In its ruling on December 19, the ICJ said Uganda violated the principle of non-use of force in international relations and the principle of non-intervention when it occupied parts of Congo and supported Congolese rebel groups.

The court also found that Uganda's armed forces, "committed acts of killing, torture and other forms of inhumane treatment on the Congolese civilian population, destroyed villages and civilian buildings, failed to distinguish between civilian and military targets and to protect the civilian population in fighting with other combatants as well as training child soldiers."

The Uganda People's Defence Forces (UPDF) was found guilty of inciting ethnic conflict and failing to take measures to put an end to the conflict in the areas it occupied, hence Uganda violated its obligations under international human-rights laws and international humanitarian laws.

The court directed that Uganda should pay reparations to the Congolese government, though it did not specify the amount. Instead, the two governments were to agree on the amount through negotiations.

A Congolese government spokesman said Congo intends to ask Uganda to pay between $6 billion and $10 billion, a figure a senior ICJ official said would be reasonable.

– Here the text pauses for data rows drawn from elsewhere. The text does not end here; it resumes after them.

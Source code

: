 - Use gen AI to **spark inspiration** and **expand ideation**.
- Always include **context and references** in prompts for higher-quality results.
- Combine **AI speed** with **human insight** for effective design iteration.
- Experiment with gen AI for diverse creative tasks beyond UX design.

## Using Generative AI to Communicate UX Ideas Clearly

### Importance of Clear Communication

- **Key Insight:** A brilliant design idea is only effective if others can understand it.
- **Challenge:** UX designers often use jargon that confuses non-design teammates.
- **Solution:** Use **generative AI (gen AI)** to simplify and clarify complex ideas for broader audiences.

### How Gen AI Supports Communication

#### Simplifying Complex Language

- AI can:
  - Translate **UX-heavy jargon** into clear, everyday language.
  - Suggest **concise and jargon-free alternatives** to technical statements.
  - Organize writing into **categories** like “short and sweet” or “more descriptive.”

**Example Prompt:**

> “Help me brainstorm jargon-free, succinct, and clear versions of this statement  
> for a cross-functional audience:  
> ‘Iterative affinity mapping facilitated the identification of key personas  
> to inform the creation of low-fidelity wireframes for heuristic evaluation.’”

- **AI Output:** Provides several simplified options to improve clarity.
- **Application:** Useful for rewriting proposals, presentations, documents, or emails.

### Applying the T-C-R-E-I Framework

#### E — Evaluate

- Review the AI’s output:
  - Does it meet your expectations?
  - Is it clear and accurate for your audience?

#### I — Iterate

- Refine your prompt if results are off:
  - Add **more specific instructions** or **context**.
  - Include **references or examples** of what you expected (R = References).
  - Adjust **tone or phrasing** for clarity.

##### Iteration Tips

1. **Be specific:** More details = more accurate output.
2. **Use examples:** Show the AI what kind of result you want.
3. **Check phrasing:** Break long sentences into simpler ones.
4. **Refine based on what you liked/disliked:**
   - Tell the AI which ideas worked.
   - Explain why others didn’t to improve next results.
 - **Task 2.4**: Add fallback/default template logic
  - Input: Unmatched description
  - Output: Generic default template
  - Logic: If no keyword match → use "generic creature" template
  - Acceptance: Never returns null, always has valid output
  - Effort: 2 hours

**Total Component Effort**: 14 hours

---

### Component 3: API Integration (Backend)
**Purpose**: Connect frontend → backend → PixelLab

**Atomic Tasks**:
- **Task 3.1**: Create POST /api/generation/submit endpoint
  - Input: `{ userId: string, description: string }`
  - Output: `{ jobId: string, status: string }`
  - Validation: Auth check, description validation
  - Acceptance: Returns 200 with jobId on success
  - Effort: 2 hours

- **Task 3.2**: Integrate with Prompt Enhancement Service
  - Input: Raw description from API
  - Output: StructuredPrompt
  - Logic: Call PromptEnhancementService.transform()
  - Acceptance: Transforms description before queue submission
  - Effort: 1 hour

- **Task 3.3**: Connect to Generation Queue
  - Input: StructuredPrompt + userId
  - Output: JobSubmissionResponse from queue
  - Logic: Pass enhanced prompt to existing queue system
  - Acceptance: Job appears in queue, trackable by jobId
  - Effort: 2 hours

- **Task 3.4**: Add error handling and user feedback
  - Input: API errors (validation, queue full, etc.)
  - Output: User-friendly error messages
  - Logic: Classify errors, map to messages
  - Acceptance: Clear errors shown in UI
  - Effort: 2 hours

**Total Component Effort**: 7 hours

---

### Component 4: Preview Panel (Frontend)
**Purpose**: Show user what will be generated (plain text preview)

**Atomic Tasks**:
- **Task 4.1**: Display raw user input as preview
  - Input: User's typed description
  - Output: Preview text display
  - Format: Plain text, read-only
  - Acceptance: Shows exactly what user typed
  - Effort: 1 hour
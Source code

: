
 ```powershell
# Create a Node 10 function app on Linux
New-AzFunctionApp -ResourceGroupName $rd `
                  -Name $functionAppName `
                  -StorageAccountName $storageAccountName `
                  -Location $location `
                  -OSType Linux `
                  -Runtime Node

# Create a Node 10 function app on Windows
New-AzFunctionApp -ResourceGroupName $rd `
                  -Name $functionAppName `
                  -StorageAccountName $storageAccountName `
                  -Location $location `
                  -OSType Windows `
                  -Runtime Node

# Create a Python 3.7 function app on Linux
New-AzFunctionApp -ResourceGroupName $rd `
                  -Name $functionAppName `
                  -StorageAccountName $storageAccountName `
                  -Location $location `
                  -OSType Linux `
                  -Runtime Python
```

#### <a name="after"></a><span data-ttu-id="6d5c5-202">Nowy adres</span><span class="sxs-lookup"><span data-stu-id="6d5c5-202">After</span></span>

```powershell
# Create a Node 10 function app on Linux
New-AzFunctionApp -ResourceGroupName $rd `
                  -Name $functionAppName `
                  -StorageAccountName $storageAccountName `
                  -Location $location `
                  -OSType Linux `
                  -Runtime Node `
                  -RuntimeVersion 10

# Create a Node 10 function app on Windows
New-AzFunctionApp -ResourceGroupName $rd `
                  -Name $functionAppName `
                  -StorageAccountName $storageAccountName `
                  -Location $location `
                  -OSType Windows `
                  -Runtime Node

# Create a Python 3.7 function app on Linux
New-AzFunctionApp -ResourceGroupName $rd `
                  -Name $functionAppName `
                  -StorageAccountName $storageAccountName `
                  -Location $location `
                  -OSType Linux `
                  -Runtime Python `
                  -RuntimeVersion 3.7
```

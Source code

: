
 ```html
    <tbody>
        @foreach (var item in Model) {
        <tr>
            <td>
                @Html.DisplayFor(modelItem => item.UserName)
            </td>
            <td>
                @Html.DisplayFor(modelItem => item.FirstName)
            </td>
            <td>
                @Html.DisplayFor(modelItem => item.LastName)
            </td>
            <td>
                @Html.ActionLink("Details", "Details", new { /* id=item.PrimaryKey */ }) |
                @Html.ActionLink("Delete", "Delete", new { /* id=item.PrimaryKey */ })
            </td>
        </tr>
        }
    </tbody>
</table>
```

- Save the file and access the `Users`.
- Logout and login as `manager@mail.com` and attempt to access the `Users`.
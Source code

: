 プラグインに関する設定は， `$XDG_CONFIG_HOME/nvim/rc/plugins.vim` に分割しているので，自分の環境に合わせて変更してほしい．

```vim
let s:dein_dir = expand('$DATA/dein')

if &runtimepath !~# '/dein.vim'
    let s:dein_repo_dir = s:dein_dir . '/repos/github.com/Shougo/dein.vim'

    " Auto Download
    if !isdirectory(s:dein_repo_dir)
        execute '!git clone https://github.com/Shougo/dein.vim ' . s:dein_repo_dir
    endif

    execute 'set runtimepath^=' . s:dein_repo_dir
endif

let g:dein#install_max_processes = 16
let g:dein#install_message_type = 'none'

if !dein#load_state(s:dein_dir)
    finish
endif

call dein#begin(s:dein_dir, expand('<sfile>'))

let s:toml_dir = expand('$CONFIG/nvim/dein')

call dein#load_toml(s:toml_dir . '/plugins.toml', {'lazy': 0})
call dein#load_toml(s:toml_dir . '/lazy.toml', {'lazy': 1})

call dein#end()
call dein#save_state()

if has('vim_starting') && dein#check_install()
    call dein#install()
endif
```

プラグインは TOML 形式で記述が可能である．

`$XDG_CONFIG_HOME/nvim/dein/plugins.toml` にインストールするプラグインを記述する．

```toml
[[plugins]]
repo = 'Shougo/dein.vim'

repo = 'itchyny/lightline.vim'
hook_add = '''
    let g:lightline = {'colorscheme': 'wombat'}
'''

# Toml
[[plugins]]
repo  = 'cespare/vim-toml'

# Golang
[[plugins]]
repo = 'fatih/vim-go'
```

But Mr Onen said the figure was "pure speculation". He added that he expected negotiations between the two countries to be concluded with a handshake rather than the handing over of a hefty check to President Joseph Kabila's government.

Adolf Mwesige, Uganda's Minister of State for Justice and Constitutional Affairs, said the government will set up two commissions: one to investigate the allegations made against individuals in the ICJ report and another to negotiate a settlement with Kinshasa. He said if implicated individuals are found guilty, they will face the law.

Mwesige said the two commissions could be set up as early as this week when the Cabinet meets to discuss the report.

Mr Mwesige said Uganda was likely to swap some of the recommended penalties. "Congo is also to pay some compensation to Uganda. So we shall sit and negotiate possibilities of swapping the penalties," he said.

The court said Congolese armed forces violated the Vienna Convention on Diplomatic Relations of 1961 when they attacked Uganda's embassy in Kinshasa, maltreated diplomats and other individuals on the embassy premises and at Ndjili International Airport.

In its counter-claims, Uganda said it also wanted Congo to compensate it for the loss of property and lives arising out of attacks on western Uganda by Congo-based rebels, and for properties destroyed or looted when Ugandan diplomats fled the embassy.

Uganda's lawyers said in late 2001 that they would want Congo to compensate Kampala for $6.3 million. The court upheld Uganda's submissions.

Uganda told the court there were instances of illegal commercial activities or looting committed by certain members of the Ugandan military forces acting in their private capacity and in violation of orders and instructions given to them by state authorities.

Mr Onen said while the two parties had wanted to settle the case out of court at Congo's request in 2003 - when relations between the two countries warmed up - this had failed.

"Once the litigation started, the process was taken over by lawyers and not the parties to the case," he said.

When Congo filed its case at The Hague in 1999, it jointly sued Uganda, Rwanda and Burundi, all of whom it accused of violating its territorial integrity, plundering its resources and committing human-rights violations against its people.

However, Rwanda and Burundi said since they had not ratified the ICJ convention, the court could not try them on January 15, 2001. As a result, Congo withdrew the case against them. Uganda submitted to the jurisdiction of the UCJ in 1963 so it could not invoke the same defence.

In July 2002, however, the Congolese government filed a fresh case against Rwanda. In its initial pleadings, Rwanda contested the powers of the ICJ to hear the case and requested that it be removed from the list of those to be heard by the UN institution. By 15 votes to one, the court ruled that it could not grant Rwanda's request that the case be removed from the list.

In its defence, Uganda told the court that its forces entered eastern Congo in May 1997 at the invitation of former president Laurent Kabila, to work in collaboration with his forces to arrest the activities of the anti-Uganda rebels.

The Ugandan forces had remained in the area after Kabila became president again at his invitation. It said this arrangement was formalised by a written agreement dated April 27, 1998.